500 Apocalypses

The premise is that we are at a sort of museum dedicated to a self-updating encyclopaedia whose entries all seem to be bits taken out from the end of various worlds. What this actually works out to being is a compendium of short stories and drabbles--some linked, some not--with fantastic settings.

The problem, though, is that because each piece purports to come from a different world, each piece is perforce disconnected from all the others. Even if one piece contains hypertext that leads you to another piece. In the case of these linkages, the links are pretty tenuous: it's the hypertext game of word association, which may be plain to the author but is completely opaque to the reader. It's a bit annoying having to make decisions based on associations you have no idea about; but here the disconnect makes the decision meaningless. It's just a question of seeing another exhibit, after all, and it doesn't change a thing. Does that make it better? I'm not sure it does. For one thing, I'm not sure why we're shunted over to this other exhibit.

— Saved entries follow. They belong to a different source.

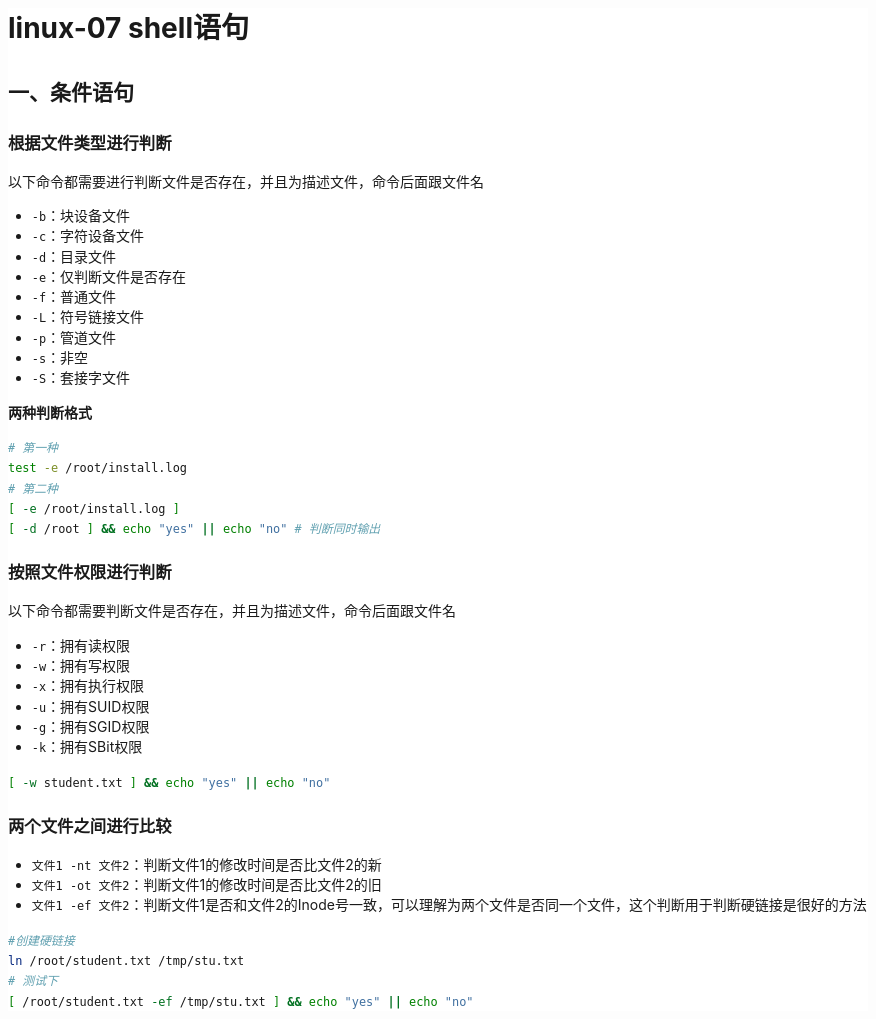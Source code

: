 # linux-07 shell语句

## 一、条件语句

### 根据文件类型进行判断

以下命令都需要进行判断文件是否存在，并且为描述文件，命令后面跟文件名

* `-b`：块设备文件
* `-c`：字符设备文件
* `-d`：目录文件
* `-e`：仅判断文件是否存在
* `-f`：普通文件
* `-L`：符号链接文件
* `-p`：管道文件
* `-s`：非空
* `-S`：套接字文件

**两种判断格式**

```bash
# 第一种
test -e /root/install.log
# 第二种
[ -e /root/install.log ] 
[ -d /root ] && echo "yes" || echo "no" # 判断同时输出
```



### 按照文件权限进行判断

以下命令都需要判断文件是否存在，并且为描述文件，命令后面跟文件名

* `-r`：拥有读权限
* `-w`：拥有写权限
* `-x`：拥有执行权限
* `-u`：拥有SUID权限
* `-g`：拥有SGID权限
* `-k`：拥有SBit权限

```bash
[ -w student.txt ] && echo "yes" || echo "no"
```



### 两个文件之间进行比较

* `文件1 -nt 文件2`：判断文件1的修改时间是否比文件2的新
* `文件1 -ot 文件2`：判断文件1的修改时间是否比文件2的旧
* `文件1 -ef 文件2`：判断文件1是否和文件2的Inode号一致，可以理解为两个文件是否同一个文件，这个判断用于判断硬链接是很好的方法

```bash
#创建硬链接
ln /root/student.txt /tmp/stu.txt
# 测试下
[ /root/student.txt -ef /tmp/stu.txt ] && echo "yes" || echo "no"
```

The fact of the disconnect means that there really isn't any actual interactivity happening. The stories are all whole and discrete, with no choices to be made or parts to be moved. It's exactly like simply picking up an anthology and reading random stories out of it, even if the presentation disguises it....

Oh, the presentation. I must talk about the presentation. See, what we get is sort of like a top-down simulation of the museum, with a profusion of coloured circles. The blue ones represent exhibits--articles--that we have not yet read, and we scroll up and down picking random circles to look at. This is actually a pretty cool way of presenting the work. I just wish picking articles made any sort of difference at all.

I'm inclined to say that, as breakfast, this would be a restaurant menu. But I like the museum simulation thing, so let's say we get complimentary tea--a choice of several teas, from Orange Pekoe to Earl Grey--while we peruse the menu. For some people, that's all the breakfast they need.